━━ RECORDS SHOWN

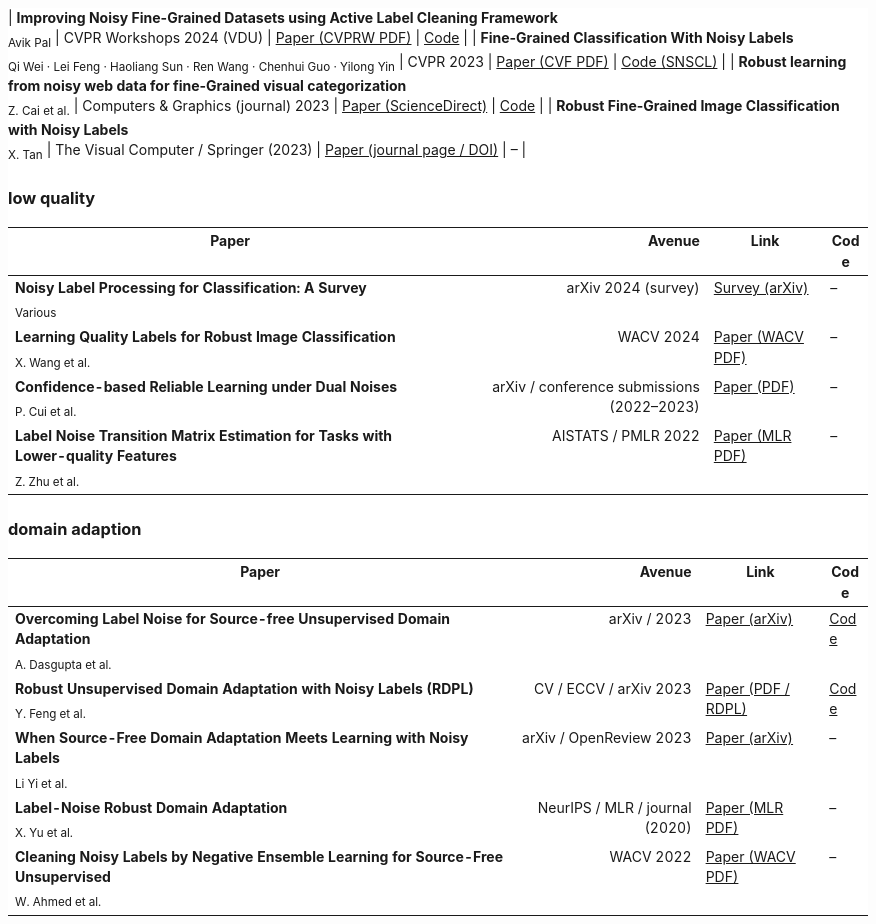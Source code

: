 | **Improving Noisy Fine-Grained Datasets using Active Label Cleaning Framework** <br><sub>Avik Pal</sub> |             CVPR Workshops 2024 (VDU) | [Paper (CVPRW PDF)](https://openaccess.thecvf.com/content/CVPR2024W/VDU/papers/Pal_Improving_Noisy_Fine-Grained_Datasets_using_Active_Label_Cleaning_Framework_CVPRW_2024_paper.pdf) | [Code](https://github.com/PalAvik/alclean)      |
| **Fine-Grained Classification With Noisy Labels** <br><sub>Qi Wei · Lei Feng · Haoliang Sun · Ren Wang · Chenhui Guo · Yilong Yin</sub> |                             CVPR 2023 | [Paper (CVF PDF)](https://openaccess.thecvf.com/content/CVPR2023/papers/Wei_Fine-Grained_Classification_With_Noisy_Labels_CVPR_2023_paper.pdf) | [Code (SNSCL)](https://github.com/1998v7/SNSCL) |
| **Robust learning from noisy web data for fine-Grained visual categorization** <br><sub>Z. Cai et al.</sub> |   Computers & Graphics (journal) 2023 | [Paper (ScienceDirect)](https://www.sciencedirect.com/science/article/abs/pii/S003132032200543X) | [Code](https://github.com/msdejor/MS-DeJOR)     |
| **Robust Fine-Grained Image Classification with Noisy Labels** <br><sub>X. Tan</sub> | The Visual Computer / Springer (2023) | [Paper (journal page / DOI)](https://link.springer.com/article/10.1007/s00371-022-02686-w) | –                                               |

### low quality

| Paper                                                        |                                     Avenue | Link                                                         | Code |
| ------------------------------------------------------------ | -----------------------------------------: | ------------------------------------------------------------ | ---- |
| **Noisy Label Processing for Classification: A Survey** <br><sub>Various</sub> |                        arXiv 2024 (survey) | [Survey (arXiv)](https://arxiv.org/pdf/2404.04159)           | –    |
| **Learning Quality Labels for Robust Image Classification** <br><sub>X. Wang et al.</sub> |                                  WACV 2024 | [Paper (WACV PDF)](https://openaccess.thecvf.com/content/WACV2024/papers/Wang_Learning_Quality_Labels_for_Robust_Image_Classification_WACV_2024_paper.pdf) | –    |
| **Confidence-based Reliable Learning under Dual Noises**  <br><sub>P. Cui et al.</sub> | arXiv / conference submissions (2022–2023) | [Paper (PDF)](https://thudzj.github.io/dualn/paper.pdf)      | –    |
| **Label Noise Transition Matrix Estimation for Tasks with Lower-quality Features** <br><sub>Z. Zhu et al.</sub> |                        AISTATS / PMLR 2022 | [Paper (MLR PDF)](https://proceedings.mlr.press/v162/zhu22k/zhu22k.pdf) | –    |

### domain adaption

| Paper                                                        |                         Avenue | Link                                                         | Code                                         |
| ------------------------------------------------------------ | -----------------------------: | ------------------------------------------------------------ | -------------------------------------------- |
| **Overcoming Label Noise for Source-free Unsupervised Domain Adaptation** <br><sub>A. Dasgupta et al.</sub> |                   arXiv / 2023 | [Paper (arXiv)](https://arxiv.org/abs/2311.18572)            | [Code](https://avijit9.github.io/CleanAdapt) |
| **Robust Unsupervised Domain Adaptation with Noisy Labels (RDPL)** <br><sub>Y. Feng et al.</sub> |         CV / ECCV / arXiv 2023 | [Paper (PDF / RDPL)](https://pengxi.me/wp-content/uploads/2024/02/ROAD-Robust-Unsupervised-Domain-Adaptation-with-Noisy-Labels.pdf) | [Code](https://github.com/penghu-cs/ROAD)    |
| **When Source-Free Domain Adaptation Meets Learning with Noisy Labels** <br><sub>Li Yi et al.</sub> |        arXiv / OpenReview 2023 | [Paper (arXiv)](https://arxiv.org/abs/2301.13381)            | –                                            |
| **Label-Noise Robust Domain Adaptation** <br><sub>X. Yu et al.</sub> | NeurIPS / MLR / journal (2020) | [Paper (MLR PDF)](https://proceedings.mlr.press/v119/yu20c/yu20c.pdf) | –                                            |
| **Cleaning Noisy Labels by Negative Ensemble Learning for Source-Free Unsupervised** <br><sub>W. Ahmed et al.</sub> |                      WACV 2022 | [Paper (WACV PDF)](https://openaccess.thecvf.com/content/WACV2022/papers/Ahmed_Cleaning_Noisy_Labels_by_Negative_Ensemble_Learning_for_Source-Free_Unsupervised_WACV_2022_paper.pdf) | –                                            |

━━━━

**TASK DESCRIPTION:**
Take the entries shown above and quote them verbatim, passing over the pictures.

**REPLY:**
Source code

: | **Improving Noisy Fine-Grained Datasets using Active Label Cleaning Framework** <br><sub>Avik Pal</sub> |             CVPR Workshops 2024 (VDU) | [Paper (CVPRW PDF)](https://openaccess.thecvf.com/content/CVPR2024W/VDU/papers/Pal_Improving_Noisy_Fine-Grained_Datasets_using_Active_Label_Cleaning_Framework_CVPRW_2024_paper.pdf) | [Code](https://github.com/PalAvik/alclean)      |
| **Fine-Grained Classification With Noisy Labels** <br><sub>Qi Wei · Lei Feng · Haoliang Sun · Ren Wang · Chenhui Guo · Yilong Yin</sub> |                             CVPR 2023 | [Paper (CVF PDF)](https://openaccess.thecvf.com/content/CVPR2023/papers/Wei_Fine-Grained_Classification_With_Noisy_Labels_CVPR_2023_paper.pdf) | [Code (SNSCL)](https://github.com/1998v7/SNSCL) |
| **Robust learning from noisy web data for fine-Grained visual categorization** <br><sub>Z. Cai et al.</sub> |   Computers & Graphics (journal) 2023 | [Paper (ScienceDirect)](https://www.sciencedirect.com/science/article/abs/pii/S003132032200543X) | [Code](https://github.com/msdejor/MS-DeJOR)     |
| **Robust Fine-Grained Image Classification with Noisy Labels** <br><sub>X. Tan</sub> | The Visual Computer / Springer (2023) | [Paper (journal page / DOI)](https://link.springer.com/article/10.1007/s00371-022-02686-w) | –                                               |

### low quality

| Paper                                                        |                                     Avenue | Link                                                         | Code |
| ------------------------------------------------------------ | -----------------------------------------: | ------------------------------------------------------------ | ---- |
| **Noisy Label Processing for Classification: A Survey** <br><sub>Various</sub> |                        arXiv 2024 (survey) | [Survey (arXiv)](https://arxiv.org/pdf/2404.04159)           | –    |
| **Learning Quality Labels for Robust Image Classification** <br><sub>X. Wang et al.</sub> |                                  WACV 2024 | [Paper (WACV PDF)](https://openaccess.thecvf.com/content/WACV2024/papers/Wang_Learning_Quality_Labels_for_Robust_Image_Classification_WACV_2024_paper.pdf) | –    |
| **Confidence-based Reliable Learning under Dual Noises**  <br><sub>P. Cui et al.</sub> | arXiv / conference submissions (2022–2023) | [Paper (PDF)](https://thudzj.github.io/dualn/paper.pdf)      | –    |
| **Label Noise Transition Matrix Estimation for Tasks with Lower-quality Features** <br><sub>Z. Zhu et al.</sub> |                        AISTATS / PMLR 2022 | [Paper (MLR PDF)](https://proceedings.mlr.press/v162/zhu22k/zhu22k.pdf) | –    |

### domain adaption

| Paper                                                        |                         Avenue | Link                                                         | Code                                         |
| ------------------------------------------------------------ | -----------------------------: | ------------------------------------------------------------ | -------------------------------------------- |
| **Overcoming Label Noise for Source-free Unsupervised Domain Adaptation** <br><sub>A. Dasgupta et al.</sub> |                   arXiv / 2023 | [Paper (arXiv)](https://arxiv.org/abs/2311.18572)            | [Code](https://avijit9.github.io/CleanAdapt) |
| **Robust Unsupervised Domain Adaptation with Noisy Labels (RDPL)** <br><sub>Y. Feng et al.</sub> |         CV / ECCV / arXiv 2023 | [Paper (PDF / RDPL)](https://pengxi.me/wp-content/uploads/2024/02/ROAD-Robust-Unsupervised-Domain-Adaptation-with-Noisy-Labels.pdf) | [Code](https://github.com/penghu-cs/ROAD)    |
| **When Source-Free Domain Adaptation Meets Learning with Noisy Labels** <br><sub>Li Yi et al.</sub> |        arXiv / OpenReview 2023 | [Paper (arXiv)](https://arxiv.org/abs/2301.13381)            | –                                            |
| **Label-Noise Robust Domain Adaptation** <br><sub>X. Yu et al.</sub> | NeurIPS / MLR / journal (2020) | [Paper (MLR PDF)](https://proceedings.mlr.press/v119/yu20c/yu20c.pdf) | –                                            |
| **Cleaning Noisy Labels by Negative Ensemble Learning for Source-Free Unsupervised** <br><sub>W. Ahmed et al.</sub> |                      WACV 2022 | [Paper (WACV PDF)](https://openaccess.thecvf.com/content/WACV2022/papers/Ahmed_Cleaning_Noisy_Labels_by_Negative_Ensemble_Learning_for_Source-Free_Unsupervised_WACV_2022_paper.pdf) | –                                            |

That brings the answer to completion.